Review: The Fight, by Norman Mailer, 1975, 234pp.

In The Fight, Normal Mailer chronicles the first Muhammad Ali – George Foreman fight, which took place in Zaire (now Democratic Republic of the Congo) in 1974. The narrative reads as a novel, Mailer speaking of himself in the third person; he cleverly and charmingly justifies this choice of perspective early in the story. Mailer spends much time exploring the new Zaire in addition to having access, at times exclusive, to Muhammad Ali at his training camp, in the dressing room, after the fight. But the book is not just about the fight or Ali and Foreman, as Mailer takes readers through months leading up to the big event.

Besides the actual bout, a great portion of the narrative chronicles the complexity of the newly named Zaire and its leader Mobutu, who has wished to bring the fight to his people for purposes of publicity and politics. The complexity of the society in the Congo, the layers of languages and tribal affiliations, the baffling gestures of posturing by the dictator, provide a provocative and fascinating backdrop to the normal players: the boxers, the trainers, the entourages. Everyone, sportswriters included, are trapped in a way, sometimes literally, in this foreign place.

Vivid scenes include cameos of George Plimpton, Don King early in his career as a boxing promoter, a discontent Hunter Thompson, among others. Mailer’s keen observations create sharp depictions. His analysis provides more questions than answers about the cultural flux of the United States as well as Africa in the early 1970s—in terms of race, race relations, and identity. Mailer does well examining his own assumptions. Especially following Ali, a spokesman at this point in his career, it is impossible for Mailer to not consider all these different versions of “blackness” he encounters. The Fight is as much about culture as it is about boxing.

Mailer’s own internal struggles with the ideas of luck and courage—his seemingly random yet inescapable necessity to will himself to swing from his hotel balcony to another, risking a deadly fall—weave other threads through the story. Courage and luck are universal concepts, but they are also hot pulses of, inextricable from, boxing.

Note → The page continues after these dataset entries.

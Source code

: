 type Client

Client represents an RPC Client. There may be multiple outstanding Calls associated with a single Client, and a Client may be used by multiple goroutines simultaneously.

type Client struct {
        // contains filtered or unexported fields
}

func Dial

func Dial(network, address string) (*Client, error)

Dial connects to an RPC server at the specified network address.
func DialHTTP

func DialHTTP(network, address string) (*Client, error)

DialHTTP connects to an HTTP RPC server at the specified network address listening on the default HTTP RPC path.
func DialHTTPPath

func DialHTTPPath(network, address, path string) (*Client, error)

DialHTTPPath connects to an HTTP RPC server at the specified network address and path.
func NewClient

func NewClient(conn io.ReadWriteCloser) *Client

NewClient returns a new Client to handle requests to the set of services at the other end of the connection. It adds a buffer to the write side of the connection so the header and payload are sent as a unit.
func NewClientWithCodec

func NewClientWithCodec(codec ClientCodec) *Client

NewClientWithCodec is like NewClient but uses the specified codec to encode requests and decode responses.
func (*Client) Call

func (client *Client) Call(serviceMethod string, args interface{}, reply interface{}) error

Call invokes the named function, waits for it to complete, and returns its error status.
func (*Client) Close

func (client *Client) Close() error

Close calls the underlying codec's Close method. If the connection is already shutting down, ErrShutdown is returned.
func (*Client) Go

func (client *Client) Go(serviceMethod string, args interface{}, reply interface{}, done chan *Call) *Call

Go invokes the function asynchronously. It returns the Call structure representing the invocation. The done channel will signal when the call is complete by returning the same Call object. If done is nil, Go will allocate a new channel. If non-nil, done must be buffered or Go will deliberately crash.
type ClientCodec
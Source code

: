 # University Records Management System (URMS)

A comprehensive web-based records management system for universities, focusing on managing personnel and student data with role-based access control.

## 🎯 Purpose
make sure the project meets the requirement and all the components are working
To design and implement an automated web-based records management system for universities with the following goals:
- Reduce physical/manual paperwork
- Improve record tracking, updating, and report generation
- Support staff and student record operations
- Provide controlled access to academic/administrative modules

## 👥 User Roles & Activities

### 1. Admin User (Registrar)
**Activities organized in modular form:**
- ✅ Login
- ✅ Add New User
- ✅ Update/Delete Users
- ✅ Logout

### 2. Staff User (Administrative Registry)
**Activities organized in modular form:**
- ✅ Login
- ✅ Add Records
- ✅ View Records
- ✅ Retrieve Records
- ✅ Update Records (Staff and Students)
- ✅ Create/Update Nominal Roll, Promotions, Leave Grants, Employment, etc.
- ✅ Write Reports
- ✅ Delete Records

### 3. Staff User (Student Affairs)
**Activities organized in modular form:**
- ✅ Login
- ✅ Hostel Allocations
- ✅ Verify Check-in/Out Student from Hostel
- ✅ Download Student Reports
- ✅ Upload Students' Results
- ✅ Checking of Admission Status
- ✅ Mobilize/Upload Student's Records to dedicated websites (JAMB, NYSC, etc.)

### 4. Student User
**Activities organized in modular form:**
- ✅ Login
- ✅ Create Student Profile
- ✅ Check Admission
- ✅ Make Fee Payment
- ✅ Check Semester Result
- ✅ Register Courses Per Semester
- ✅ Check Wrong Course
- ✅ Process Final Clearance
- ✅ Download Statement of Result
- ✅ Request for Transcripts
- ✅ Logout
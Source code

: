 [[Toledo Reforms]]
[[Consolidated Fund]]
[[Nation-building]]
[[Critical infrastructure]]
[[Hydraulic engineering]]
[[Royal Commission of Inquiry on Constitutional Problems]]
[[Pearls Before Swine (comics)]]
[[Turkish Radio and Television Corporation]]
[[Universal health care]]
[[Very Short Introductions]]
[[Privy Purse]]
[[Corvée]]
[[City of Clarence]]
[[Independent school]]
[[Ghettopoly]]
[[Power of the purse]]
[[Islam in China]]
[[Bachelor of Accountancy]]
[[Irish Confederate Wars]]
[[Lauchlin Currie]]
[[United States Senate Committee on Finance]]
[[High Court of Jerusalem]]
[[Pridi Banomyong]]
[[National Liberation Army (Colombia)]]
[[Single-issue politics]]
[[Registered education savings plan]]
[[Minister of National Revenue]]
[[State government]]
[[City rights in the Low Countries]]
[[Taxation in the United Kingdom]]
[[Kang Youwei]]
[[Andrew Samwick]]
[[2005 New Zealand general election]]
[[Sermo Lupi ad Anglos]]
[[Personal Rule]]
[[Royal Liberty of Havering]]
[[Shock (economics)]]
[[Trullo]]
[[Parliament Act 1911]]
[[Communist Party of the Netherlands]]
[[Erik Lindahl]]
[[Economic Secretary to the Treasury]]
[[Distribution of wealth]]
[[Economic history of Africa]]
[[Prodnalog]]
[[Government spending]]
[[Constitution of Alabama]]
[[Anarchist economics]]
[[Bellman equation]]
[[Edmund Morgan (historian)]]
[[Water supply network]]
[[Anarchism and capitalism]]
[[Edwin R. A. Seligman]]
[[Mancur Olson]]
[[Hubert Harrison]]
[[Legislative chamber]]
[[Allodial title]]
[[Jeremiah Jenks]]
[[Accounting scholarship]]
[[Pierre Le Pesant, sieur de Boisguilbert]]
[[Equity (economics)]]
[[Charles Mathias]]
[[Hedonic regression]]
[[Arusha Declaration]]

All that really needs to be said here is that I read this book in one sitting, minus getting up for snacks. I can’t recall the last time I flew through a book like that. The Fight is a compelling account of history that illustrates why Norman Mailer is considered one of the best writers of the twentieth century. Of all the boxing-related books I have read so far, and there have been many, this is the most enjoyable, the one I would recommend first.